### [EXERCISE DIRECTIONS]
In the entries below, find the line with "SQLite3 (lightweight database)" and the line with "a) We have added". Return those two lines and all lines between them, exactly.

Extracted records

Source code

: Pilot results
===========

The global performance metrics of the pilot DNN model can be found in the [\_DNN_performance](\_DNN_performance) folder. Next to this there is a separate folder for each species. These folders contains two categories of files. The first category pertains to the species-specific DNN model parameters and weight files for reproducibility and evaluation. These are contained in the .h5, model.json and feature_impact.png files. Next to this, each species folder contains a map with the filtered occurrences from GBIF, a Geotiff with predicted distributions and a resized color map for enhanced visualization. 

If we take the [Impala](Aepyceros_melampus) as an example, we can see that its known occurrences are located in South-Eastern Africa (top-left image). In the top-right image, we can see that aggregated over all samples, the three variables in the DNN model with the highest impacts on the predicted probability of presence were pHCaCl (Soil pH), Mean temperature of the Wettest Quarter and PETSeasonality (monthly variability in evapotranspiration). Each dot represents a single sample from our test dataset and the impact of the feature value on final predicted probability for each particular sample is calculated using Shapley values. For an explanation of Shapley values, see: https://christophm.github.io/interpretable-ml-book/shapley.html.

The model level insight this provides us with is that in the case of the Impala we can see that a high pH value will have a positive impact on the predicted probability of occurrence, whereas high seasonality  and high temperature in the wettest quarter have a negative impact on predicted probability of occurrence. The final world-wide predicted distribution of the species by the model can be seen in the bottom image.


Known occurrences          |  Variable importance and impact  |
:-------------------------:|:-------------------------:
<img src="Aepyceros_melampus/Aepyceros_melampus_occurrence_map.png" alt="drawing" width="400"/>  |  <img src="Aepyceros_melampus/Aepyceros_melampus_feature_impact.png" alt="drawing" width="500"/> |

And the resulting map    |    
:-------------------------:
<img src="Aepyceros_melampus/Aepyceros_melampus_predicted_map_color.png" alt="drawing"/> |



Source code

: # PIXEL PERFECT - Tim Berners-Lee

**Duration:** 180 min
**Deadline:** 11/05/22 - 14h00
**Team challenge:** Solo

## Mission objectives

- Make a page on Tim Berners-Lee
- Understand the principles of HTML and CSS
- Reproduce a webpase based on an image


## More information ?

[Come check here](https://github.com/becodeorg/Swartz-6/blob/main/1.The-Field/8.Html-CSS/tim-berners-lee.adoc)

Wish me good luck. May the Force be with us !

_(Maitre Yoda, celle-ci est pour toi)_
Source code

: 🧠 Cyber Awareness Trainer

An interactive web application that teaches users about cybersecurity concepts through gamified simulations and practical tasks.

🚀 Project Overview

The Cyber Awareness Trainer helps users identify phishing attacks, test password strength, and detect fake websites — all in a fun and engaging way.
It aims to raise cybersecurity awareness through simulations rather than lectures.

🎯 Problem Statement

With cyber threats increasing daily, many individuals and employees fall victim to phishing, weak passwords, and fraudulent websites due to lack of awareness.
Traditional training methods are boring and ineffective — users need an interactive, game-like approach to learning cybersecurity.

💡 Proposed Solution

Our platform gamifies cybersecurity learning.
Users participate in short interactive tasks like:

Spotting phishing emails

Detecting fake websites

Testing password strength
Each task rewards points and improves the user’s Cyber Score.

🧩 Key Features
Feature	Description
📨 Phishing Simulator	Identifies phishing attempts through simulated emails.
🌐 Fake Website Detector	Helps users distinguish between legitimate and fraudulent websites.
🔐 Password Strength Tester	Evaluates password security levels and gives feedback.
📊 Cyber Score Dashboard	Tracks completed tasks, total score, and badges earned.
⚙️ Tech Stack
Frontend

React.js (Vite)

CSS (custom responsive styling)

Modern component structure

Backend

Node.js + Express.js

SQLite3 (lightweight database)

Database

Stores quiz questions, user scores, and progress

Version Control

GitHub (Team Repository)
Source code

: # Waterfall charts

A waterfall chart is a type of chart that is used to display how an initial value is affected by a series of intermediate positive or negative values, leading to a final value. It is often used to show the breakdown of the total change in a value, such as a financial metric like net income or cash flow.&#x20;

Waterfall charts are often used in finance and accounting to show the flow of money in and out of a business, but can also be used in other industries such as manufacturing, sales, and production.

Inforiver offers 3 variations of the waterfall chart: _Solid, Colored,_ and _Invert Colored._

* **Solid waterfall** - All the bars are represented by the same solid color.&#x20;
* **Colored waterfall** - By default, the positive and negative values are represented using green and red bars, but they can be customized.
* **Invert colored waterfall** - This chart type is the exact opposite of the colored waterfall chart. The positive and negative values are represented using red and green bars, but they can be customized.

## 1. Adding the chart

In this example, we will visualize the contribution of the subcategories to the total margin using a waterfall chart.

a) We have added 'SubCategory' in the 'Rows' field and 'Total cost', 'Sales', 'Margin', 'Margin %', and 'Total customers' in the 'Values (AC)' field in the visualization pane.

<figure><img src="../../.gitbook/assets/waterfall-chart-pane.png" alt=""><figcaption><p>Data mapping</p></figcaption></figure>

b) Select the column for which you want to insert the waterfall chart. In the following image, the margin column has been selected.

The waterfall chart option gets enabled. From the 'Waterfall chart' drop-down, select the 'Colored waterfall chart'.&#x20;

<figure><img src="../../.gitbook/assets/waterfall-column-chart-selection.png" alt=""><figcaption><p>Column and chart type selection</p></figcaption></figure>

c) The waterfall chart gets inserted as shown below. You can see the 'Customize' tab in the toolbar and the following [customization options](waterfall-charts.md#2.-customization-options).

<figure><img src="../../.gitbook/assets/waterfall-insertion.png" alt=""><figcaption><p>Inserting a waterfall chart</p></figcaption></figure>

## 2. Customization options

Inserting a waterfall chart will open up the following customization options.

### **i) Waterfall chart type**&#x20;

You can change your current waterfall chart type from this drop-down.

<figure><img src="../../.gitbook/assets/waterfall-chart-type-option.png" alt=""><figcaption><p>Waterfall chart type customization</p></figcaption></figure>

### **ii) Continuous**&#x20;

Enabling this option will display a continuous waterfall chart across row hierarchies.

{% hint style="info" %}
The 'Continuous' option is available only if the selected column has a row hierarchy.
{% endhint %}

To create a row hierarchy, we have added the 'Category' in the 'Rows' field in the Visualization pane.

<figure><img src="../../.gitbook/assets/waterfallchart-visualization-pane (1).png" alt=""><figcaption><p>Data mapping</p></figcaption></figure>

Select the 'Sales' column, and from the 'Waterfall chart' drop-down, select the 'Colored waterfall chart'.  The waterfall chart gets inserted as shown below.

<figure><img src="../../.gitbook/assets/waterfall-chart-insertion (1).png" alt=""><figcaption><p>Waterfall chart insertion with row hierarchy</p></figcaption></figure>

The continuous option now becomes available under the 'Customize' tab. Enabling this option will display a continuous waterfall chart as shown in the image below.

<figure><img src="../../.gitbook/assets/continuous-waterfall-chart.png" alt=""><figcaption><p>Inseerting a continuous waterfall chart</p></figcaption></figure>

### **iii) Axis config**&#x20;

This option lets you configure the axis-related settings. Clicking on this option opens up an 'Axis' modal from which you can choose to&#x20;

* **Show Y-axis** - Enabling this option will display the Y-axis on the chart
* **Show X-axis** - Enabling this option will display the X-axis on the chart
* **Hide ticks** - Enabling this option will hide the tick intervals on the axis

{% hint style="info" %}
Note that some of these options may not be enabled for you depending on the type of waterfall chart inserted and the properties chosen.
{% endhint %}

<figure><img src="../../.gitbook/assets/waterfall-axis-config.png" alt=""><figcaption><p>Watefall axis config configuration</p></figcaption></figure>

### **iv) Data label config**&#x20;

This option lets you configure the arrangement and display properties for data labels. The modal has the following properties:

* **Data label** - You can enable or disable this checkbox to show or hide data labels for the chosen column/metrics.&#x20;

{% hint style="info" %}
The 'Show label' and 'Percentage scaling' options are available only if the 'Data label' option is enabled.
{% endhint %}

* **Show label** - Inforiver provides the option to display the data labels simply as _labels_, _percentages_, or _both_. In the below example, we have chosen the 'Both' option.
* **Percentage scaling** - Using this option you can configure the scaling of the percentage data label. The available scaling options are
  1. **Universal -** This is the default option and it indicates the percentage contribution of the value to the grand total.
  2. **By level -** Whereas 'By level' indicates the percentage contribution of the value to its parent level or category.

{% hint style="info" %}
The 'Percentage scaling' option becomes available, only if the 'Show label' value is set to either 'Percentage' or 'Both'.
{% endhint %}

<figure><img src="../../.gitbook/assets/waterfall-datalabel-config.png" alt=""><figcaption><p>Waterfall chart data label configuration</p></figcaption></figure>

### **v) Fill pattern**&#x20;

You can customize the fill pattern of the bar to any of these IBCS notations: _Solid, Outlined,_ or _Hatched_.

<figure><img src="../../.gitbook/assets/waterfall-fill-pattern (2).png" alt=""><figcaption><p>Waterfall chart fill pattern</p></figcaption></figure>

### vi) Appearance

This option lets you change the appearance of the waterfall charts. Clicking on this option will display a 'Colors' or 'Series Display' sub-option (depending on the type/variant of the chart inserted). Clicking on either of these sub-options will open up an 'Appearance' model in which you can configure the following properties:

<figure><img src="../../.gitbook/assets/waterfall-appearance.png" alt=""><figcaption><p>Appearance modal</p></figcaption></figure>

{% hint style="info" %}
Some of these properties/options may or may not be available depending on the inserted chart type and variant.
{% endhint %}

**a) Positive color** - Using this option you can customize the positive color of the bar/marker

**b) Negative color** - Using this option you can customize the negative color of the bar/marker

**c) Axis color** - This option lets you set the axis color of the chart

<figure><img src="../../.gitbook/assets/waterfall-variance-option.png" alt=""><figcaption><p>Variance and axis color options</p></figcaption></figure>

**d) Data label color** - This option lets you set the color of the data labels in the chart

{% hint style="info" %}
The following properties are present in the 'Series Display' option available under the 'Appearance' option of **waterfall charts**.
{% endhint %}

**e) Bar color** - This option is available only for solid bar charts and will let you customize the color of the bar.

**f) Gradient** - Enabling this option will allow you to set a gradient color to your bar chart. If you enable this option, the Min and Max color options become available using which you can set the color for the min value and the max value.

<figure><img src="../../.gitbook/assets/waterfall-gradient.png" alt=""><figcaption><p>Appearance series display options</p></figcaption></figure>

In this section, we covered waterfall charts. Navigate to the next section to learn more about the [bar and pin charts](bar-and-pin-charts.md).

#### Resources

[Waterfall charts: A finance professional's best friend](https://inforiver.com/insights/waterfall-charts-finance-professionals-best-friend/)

### [RESULT BELOW]
SQLite3 (lightweight database)

Database

Stores quiz questions, user scores, and progress

Version Control

GitHub (Team Repository)
Source code

: # Waterfall charts

A waterfall chart is a type of chart that is used to display how an initial value is affected by a series of intermediate positive or negative values, leading to a final value. It is often used to show the breakdown of the total change in a value, such as a financial metric like net income or cash flow.&#x20;

Waterfall charts are often used in finance and accounting to show the flow of money in and out of a business, but can also be used in other industries such as manufacturing, sales, and production.

Inforiver offers 3 variations of the waterfall chart: _Solid, Colored,_ and _Invert Colored._

* **Solid waterfall** - All the bars are represented by the same solid color.&#x20;
* **Colored waterfall** - By default, the positive and negative values are represented using green and red bars, but they can be customized.
* **Invert colored waterfall** - This chart type is the exact opposite of the colored waterfall chart. The positive and negative values are represented using red and green bars, but they can be customized.

## 1. Adding the chart

In this example, we will visualize the contribution of the subcategories to the total margin using a waterfall chart.

a) We have added 'SubCategory' in the 'Rows' field and 'Total cost', 'Sales', 'Margin', 'Margin %', and 'Total customers' in the 'Values (AC)' field in the visualization pane.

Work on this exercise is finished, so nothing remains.